穂高:自分はどう生きていきたいか、1度きりの人生でどうありたいのか。そういう「軸」を問われることになると思います。つまり、人生における究極の問いかけとなる機会を持てます。FIREしないと分からないこともありますし、FIREしてみて本当の自分を(再)発見する、ということもあるでしょう。

  そして、同じ日常の繰り返しではなく、日常に変化をつけることが充実と発見を生みます。「FIRE卒業」が話題になりましたが、それもひとつの「変化をつけること」だと思います。

おけいどん:社会はどんどん前に進んでいくので、自分自身で進化しないとおいていかれますよね。

穂高:情報発信する立場上、インプットをして変化をつけることで、アウトプットの幅も広がると思っています。日々新たに学びがなければ、FIREした時点まで持っていた知見の取り崩しになってしまう。好奇心に対して素直に行動することかなと思います。FIREした、しないにかかわらず、よりよい自分であるための模索は、今後の人生で続いていくことなのかもしれません。

Q FIREした後、幸せに過ごすには何が必要ですか?

おけいどん:私はFIREを実現するには三つのクリアポイントが必要だと考えています。一つは、いうまでもなく経済的自立を実現すること。資産額だけではなく、配当など不労所得も大切です。二つ目は家族の同意を得ること。生活がガラリと変わるわけですから、家族の理解も必須です。

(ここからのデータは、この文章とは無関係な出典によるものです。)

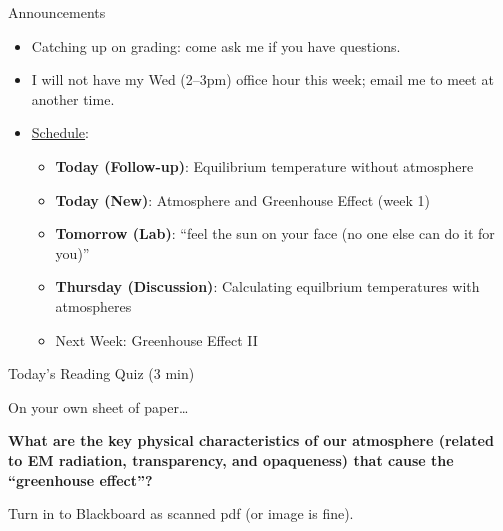 \documentclass[12pt]{beamer}
\title%
{}
\subtitle
{} %
\author%
{Ben Holder}%
\date%
{}
\begin{document}

\begin{frame}{Announcements}
	\begin{itemize}
	\addtolength{\itemsep}{0.5\baselineskip}
	\item Catching up on grading: come ask me if you have questions.
	\item I will not have my Wed (2--3pm) office hour this week; email me to meet at another time.
	\item \underline{Schedule}:
		\begin{itemize}
		\item[]{\bf Today (Follow-up)}: Equilibrium temperature without atmosphere
		\item[]{\bf Today (New)}: Atmosphere and Greenhouse Effect (week 1)
		\item[]{\bf Tomorrow (Lab)}: ``feel the sun on your face (no one else can do it for you)''
		\item[]{\bf Thursday (Discussion)}: Calculating equilbrium temperatures with atmospheres
		\item Next Week: Greenhouse Effect II
		\end{itemize}
	\end{itemize}

\end{frame}
\begin{frame}{Today's Reading Quiz (3 min)}


	
\vspace{1cm}

On your own sheet of paper\ldots

\vspace{0.5cm}

{\bf What are the key physical characteristics of our atmosphere (related to EM radiation, transparency, and opaqueness)  that cause the ``greenhouse effect''?}

\vspace{0.5cm}

Turn in to Blackboard as scanned pdf (or image is fine).

\end{frame}
\end{document}
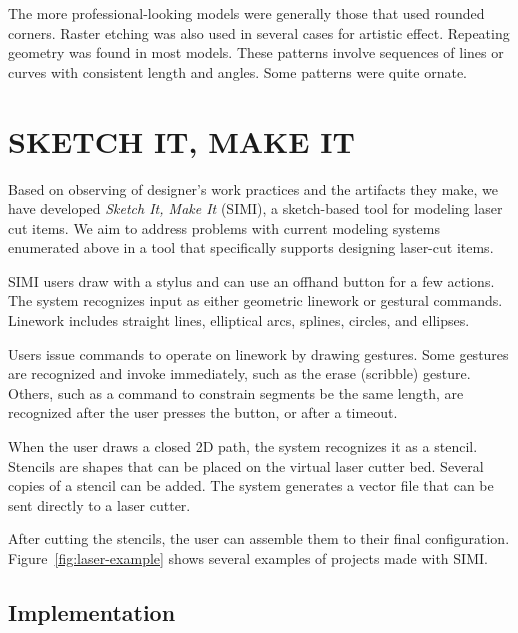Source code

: \documentclass{article}
\begin{document}
The more professional-looking models were generally those that used
rounded corners. Raster etching was also used in several cases for
artistic effect. Repeating geometry was found in most models. These
patterns involve sequences of lines or curves with consistent length
and angles. Some patterns were quite ornate.

\section{SKETCH IT, MAKE IT}

Based on observing of designer's work practices and the artifacts they
make, we have developed \textit{Sketch It, Make It} (SIMI), a
sketch-based tool for modeling laser cut items. We aim to address
problems with current modeling systems enumerated above in a tool that
specifically supports designing laser-cut items.



SIMI users draw with a stylus and can use an offhand button for a few
actions. The system recognizes input as either geometric linework or
gestural commands. Linework includes straight lines, elliptical arcs,
splines, circles, and ellipses. 

Users issue commands to operate on linework by drawing gestures. Some
gestures are recognized and invoke immediately, such as the erase
(scribble) gesture. Others, such as a command to constrain segments be
the same length, are recognized after the user presses the button, or
after a timeout.

When the user draws a closed 2D path, the system recognizes it as a
stencil. Stencils are shapes that can be placed on the virtual laser
cutter bed. Several copies of a stencil can be added. The system
generates a vector file that can be sent directly to a laser cutter.

After cutting the stencils, the user can assemble them to their final
configuration. Figure~\ref{fig:laser-example} shows several examples
of projects made with SIMI.

\subsection{Implementation}
\end{document}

そして三つめは、会社員時代に、自分に誇れるような何かを達成するということです。

 意外に思うかもしれませんが、「会社員時代にどれだけしっかりやるべきことをやったか」というのはとても大切なポイントです。私は特別優秀な社員だったわけではありませんが、営業成績全社1位を勝ち取った経験がありますし、会社を辞めるとき、やるべきことはやったかなという、達成感がありました。

 それがなく、ただ単に「会社が嫌だ」という理由でFIREしたのであれば、「自分は社会から逃げ出したんだ」というネガティブな想いがぬぐえず、FIREした今の自分を肯定できなかったと思います。逆説的ですが、FIREするつもりなら、資産形成に励むだけでなく、今の仕事にしっかり向き合うことが大切だと思います。

穂高:人間は「社会的な動物」であり、社会性、つまり人とのつながりや交遊が人生の幅を広げると思っています。旅先のゲストハウスでも国内外の人に積極的に話しかけることで、思わぬつながりや発見があります。

 FIRE後も積極的にいろんなことに首と片足を突っ込んでいます(笑)。積極的に外とのつながりを活性化し続けることで、自分を幾度も見つめなおす機会をもらっています。また、もう一つ、大切だと思うのは「健康」です。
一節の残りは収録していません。